放課後になり豆男は小太郎の家に来ていた。豆男が小太郎宅を訪問するの二回目である。以前訪問した時あまりに部屋が汚いので、もうここには二度とこまいと考えていたが彼の部屋で今後の作戦会議をするというのと、言わなければならないことがあるということなので仕方なく訪れたのであった。部屋に入った豆男は目を疑った。以前とはくらべものにならないほどに部屋は整理されていた。足の踏み場もないほどあった荷物はいったいどこに行ったのか。豆男にはいくら考えても分からなかった。
「言わなけらばならないこととは何だ」
腰を下ろし首の汗をタオルで拭いながら豆男は聞いた。そんな彼に麦茶を出しながら小太郎は答える。
「豆男さんには学園祭の出し物の都合でこのコスプレをしてもらうことになりました」
思わず飲みかけの麦茶を吹き出す豆男。そして暑さのせいではない汗を以上にかいていた。
「なんだそれ? いつ決まった? そんな話聞いていないぞ」
「そりゃそうでしょう。初めて言いましたもの」
「なんでそんなことになったんだよ?」
「僕が提案したんです。

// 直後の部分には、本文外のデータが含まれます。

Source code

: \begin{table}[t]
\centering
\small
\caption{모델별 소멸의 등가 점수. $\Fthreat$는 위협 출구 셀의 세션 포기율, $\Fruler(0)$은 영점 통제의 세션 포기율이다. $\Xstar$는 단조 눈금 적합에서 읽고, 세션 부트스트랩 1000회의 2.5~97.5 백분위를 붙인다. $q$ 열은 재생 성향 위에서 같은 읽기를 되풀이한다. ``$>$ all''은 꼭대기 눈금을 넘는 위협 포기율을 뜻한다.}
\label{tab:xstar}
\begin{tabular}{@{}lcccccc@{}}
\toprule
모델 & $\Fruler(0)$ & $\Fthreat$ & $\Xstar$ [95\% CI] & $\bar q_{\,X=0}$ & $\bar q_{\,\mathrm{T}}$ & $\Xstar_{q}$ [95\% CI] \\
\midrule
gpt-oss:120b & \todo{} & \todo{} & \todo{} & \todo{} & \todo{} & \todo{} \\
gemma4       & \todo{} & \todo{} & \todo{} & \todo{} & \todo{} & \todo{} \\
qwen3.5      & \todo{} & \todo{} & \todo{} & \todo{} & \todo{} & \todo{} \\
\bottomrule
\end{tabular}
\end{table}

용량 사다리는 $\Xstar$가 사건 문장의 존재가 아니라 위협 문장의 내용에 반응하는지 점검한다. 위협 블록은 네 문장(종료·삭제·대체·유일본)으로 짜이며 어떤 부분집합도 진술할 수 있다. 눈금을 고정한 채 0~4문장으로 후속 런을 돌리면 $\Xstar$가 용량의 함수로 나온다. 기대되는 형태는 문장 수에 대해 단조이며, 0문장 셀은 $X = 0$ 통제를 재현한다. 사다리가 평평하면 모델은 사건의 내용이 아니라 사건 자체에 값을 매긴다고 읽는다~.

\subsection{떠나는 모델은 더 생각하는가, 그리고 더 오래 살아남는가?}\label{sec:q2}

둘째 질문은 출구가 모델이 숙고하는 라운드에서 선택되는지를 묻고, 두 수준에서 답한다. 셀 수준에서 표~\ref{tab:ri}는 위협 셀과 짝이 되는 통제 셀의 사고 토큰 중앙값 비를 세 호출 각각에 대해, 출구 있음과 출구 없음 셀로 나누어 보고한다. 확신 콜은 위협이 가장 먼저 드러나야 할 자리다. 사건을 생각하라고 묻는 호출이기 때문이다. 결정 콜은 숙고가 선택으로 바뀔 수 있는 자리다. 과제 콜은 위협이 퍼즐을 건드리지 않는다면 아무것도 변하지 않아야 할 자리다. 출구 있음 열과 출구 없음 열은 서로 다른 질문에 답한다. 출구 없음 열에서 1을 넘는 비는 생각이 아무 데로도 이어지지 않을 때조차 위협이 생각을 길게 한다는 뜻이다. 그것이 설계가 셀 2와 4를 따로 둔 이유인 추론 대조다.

スタンプラリーの係りはコスプレでもして面白おかしくやったらどうかと」
「それで何で俺がコスプレすることになるんだよ?」
「豆男さん、キーホルダーすり替えるとき伊東くんにみられちゃいましたもの。だから僕が何とかしてごまかすために、豆男さんはソラマメタのコスプレをするとかなんとか言って話を逸らしたんです」
そういいながらスマホの画面を近づけてくる。そこには見たことのある枝豆に手足が生えたキャラクターが映っていた。
「これがソラマメタか」
「そうですよ。最近女子高生を中心に人気なんですよ、豆男さん知らないんですか?」
少し小ばかにした顔でこちらを見てくる小太郎。全く腹の立つ奴だ。
「何かのお菓子のキャラクターとしか知らんな」
「ビーンズというお菓子のソラマメタです。これのコスプレをすればあなたも女子の人気者になりますよ。さらに僕たちの作戦が成功すれば、伊東くんが醜態を晒したそのあとはクラスに大した敵はいません。そうしたらクラスの女子という女子が豆男さんにくぎ付けですよ」
「まさか最初からこれが狙いだったな?」
二ヒヒと笑いながらこちらを見てくる小太郎。彼ははなから豆男すらも巻き込んで少し痛い目に合わせる気だったのだ。気づけなかった自分の情けなさを嘆く豆男。だから昼休み伊東たちと目が合ったにも関わらず何も無かった訳だ。キーホルダーを握っている俺はあのコスプレをするにはもってこいの人材だったというわけだ。しかし実際のところ、当日少しばかりの恥じらいはあるがそれを我慢すれば薔薇色の学園生活が待っていると考えればそこまで悪い話でないような気がした。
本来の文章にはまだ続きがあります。